**Task objective**
Copy the records below word for word. Stop after the line that contains "using the command".

Recorded data:
_ _ _ _

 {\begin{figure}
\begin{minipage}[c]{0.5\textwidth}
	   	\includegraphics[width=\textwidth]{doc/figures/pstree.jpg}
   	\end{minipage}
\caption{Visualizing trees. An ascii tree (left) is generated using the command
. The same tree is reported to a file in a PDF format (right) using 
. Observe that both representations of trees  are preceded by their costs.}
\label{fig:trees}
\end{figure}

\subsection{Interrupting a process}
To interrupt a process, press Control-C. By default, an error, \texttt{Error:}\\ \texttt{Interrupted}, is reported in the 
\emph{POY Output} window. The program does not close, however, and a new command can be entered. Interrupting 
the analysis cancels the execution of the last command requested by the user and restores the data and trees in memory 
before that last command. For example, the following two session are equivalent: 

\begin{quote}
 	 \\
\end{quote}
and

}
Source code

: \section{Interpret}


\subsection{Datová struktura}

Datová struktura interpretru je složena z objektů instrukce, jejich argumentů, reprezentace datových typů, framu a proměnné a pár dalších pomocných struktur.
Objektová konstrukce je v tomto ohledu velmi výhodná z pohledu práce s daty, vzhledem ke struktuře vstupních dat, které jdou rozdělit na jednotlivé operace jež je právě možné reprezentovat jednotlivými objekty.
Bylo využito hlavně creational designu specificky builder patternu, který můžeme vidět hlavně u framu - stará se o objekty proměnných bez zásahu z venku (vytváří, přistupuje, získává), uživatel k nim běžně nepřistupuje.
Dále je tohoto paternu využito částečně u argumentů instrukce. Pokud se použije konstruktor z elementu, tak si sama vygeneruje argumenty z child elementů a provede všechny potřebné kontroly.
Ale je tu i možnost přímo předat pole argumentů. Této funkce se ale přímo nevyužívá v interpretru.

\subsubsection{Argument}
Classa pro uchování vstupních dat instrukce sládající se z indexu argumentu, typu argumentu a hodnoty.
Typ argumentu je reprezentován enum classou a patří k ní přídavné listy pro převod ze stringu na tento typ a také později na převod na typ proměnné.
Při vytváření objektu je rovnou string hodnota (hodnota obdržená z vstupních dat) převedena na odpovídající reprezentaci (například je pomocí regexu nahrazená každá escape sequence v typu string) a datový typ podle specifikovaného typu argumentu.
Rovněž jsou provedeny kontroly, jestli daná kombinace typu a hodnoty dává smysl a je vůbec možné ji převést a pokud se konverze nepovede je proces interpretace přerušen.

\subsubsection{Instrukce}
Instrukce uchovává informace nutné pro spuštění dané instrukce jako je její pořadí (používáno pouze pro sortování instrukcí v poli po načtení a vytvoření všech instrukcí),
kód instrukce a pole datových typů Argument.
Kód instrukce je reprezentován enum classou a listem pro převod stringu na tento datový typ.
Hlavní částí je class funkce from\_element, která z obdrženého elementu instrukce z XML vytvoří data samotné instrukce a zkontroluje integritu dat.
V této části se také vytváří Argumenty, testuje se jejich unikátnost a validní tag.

_ _ _ _

**Answer below**
 {\begin{figure}
\begin{minipage}[c]{0.5\textwidth}
	   	\includegraphics[width=\textwidth]{doc/figures/pstree.jpg}
   	\end{minipage}
\caption{Visualizing trees. An ascii tree (left) is generated using the command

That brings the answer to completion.